I just got done watching Hellier season 1 and season 2. I feel like it was good but just short of great. The first season can comfortably be skipped. If you’re just along for the ritual, really the finale of season 2 is the only bit you need. The only thing you need to know are that they’re (allegedly) ghost hunters and interested in the UFO cult. If you’re looking for X-Files evidence of little green men, it’s not here. The other frustrating thing is a lot of threads never run to completion. However this overall contributes to a sense of honesty about the show – people who end up in prison or otherwise incapacitated or removed from the story simply have to stay as they are. If season 3 is the operation of the magic and religion they’ve created for themselves, then season 1 and 2 become important as the instillation of the vocabulary. For the viewer, season 1 is the initiation. Another nod to Season 3.
I wish the show had more introspection. It seems like everyone is so caught up in the moment that the introspection – asking why – never happens. The ending of season 2 is the first time anyone offers up a “why” which I think is a critical part of the arc.
On their treatment of Crowley, I think that Crowley is Crowley and I think people tend to read too deeply into The Book of the Law and similar material as a sum. The importance of the book of the law and similar works of art is that they are art. They exist in the “information universe” as something to interpret. There is no right or wrong interpretation of art, there are simply things which speak to the beholder and things which exist silently. I’ve never been into Andy Warhol, for instance, I don’t think I would have any sort of mystical experience looking at a can of soup. You are supposed to frame your experiences against the art. The art (or rituals) itself is supposed to have hallmarks or touchstones of sorts (like NOX, or passwords and power words) which inspire emotional states the ritualist has worked to internalize through repetition. The mystic (pagan?), on the other hand, realizes these states from external stimulus and can use those as their stepping stones.
The same goes for the treatment of ritual, and I think they’ve arrived at a huge truth but backwards from how most people approach it. I think there’s a large set of people interested in authentic ritual, and I think there’s a much smaller set of people taken by ritual and that they are in this category. Ritual is largely comprised of the Hero’s Journey – the difference is that the Ritualist is the Hero. The last episode is just a goldmine here. The bones of the ritual experience are to announce that there will be a journey. After that, there is the journey, which involves leaving the comfortable “home space”. They do this literally and figuratively when they walk into the cave (the underworld) and then follow the magic recipe of making a circle and consecrating a space. Their ritual is effective because it works on the internal space and the external space. Their consecration of the tools (even the camera and laptop) announce that the tools themselves belong in this new space – it’s no different from packing a backpack and going hiking as they announce they are bringing these things on the journey. Then there is the adversity, the stressor.
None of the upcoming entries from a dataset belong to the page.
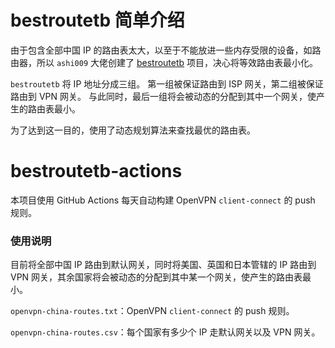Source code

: # bestroutetb 简单介绍

由于包含全部中国 IP 的路由表太大，以至于不能放进一些内存受限的设备，如路由器，所以 `ashi009` 大佬创建了 [bestroutetb](https://github.com/ashi009/bestroutetb/blob/npm/README.zh.md) 项目，决心将等效路由表最小化。

`bestroutetb` 将 IP 地址分成三组。 第一组被保证路由到 ISP 网关，第二组被保证路由到 VPN 网关。 与此同时，最后一组将会被动态的分配到其中一个网关，使产生的路由表最小。

为了达到这一目的，使用了动态规划算法来查找最优的路由表。

# bestroutetb-actions

本项目使用 GitHub Actions 每天自动构建 OpenVPN `client-connect` 的 push 规则。

### 使用说明

目前将全部中国 IP 路由到默认网关，同时将美国、英国和日本管辖的 IP 路由到 VPN 网关，其余国家将会被动态的分配到其中某一个网关，使产生的路由表最小。

`openvpn-china-routes.txt`：OpenVPN `client-connect` 的 push 规则。

`openvpn-china-routes.csv`：每个国家有多少个 IP 走默认网关以及 VPN 网关。

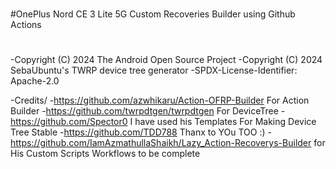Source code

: #
#OnePlus Nord CE 3 Lite 5G Custom Recoveries Builder using Github Actions
#
-Copyright (C) 2024 The Android Open Source Project
-Copyright (C) 2024 SebaUbuntu's TWRP device tree generator
-SPDX-License-Identifier: Apache-2.0

-Credits/
-https://github.com/azwhikaru/Action-OFRP-Builder For Action Builder
-https://github.com/twrpdtgen/twrpdtgen For DeviceTree
-https://github.com/Spector0 I have used his Templates For Making Device Tree Stable
-https://github.com/TDD788 Thanx  to YOu TOO :)
-https://github.com/IamAzmathullaShaikh/Lazy_Action-Recoverys-Builder for His Custom Scripts Workflows to be complete
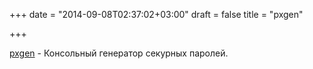+++
date = "2014-09-08T02:37:02+03:00"
draft = false
title = "pxgen"

+++

<p><a href="https://github.com/robmorgan/pxgen">pxgen</a>&nbsp;- Консольный генератор секурных паролей.</p>


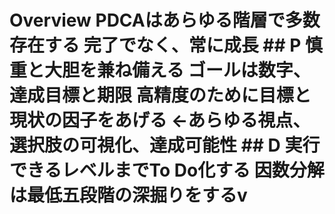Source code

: # Overview PDCAはあらゆる階層で多数存在する 完了でなく、常に成長 ## P 慎重と大胆を兼ね備える ゴールは数字、達成目標と期限 高精度のために目標と現状の因子をあげる ←あらゆる視点、選択肢の可視化、達成可能性 ## D 実行できるレベルまでTo Do化する 因数分解は最低五段階の深掘りをするv
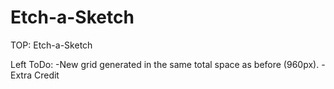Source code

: # Etch-a-Sketch
TOP: Etch-a-Sketch

Left ToDo: 
-New grid generated in the same total space as before (960px).
-Extra Credit

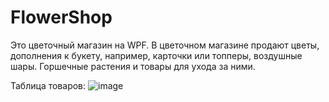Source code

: # FlowerShop
Это цветочный магазин на WPF. 
В цветочном магазине продают цветы, дополнения к букету, например, карточки или топперы, воздушные шары. Горшечные растения и товары для ухода за ними.

Таблица товаров:
![image](https://github.com/PlushaCat/FlowerShop/assets/104760630/c30c5b2a-c7e4-4e0e-9903-5132e28cc3a7)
Again, they solidly nail the thing: The hike in introduces stress, they’re cold, they’re a bit afraid, and then finally they play the tones which introduce nausea to most of them. This is not an intellectual grappling of the mythology, this is now a visceral effect. Crowley’s “worship me with strange drugs” is exactly a nod to this as comfortable, familiar things don’t inspire the right state. Instead of drugs, however, this is music, and this is perfectly fine. It’s probably better too since music does not leave anyone unconscious on the floor for the night. Then there is the resolution and the acceptance, which manifests itself as some legitimate introspection from Tyler. When Tyler realizes the “optimal frustration”, it’s this leap from the experience of the moment into the why. Once they arrive at the why, there is acceptance, which then enables them to move further into the cave and accept this new location in their psychic landscape. The heros journey is resolved as they return home.
The hypnosis I could live without, I feel that entire thread in the second season is almost reprehensible and akin to slipping someone some hallucinogenics. A small amount of people will have the constitution to look back on the experience and learn from it. Most people will be injured by the experience. I don’t have much to say there except to say that the person seems worse off having had the experience and this is one of the unresolved threads. Similar to the woman sending the original emails to eventually ends up in prison – they don’t have the required coping mechanisms for their experience nor the mystical or Jungian psychological framework to process their experience and so they’re left destroyed on the rocks between the liminal places. I think both the ritualist and the mystic experience terror the first time there’s a concrete notion of something outside of themselves. But without processing it and continuing to put framing around it, they are left in fear.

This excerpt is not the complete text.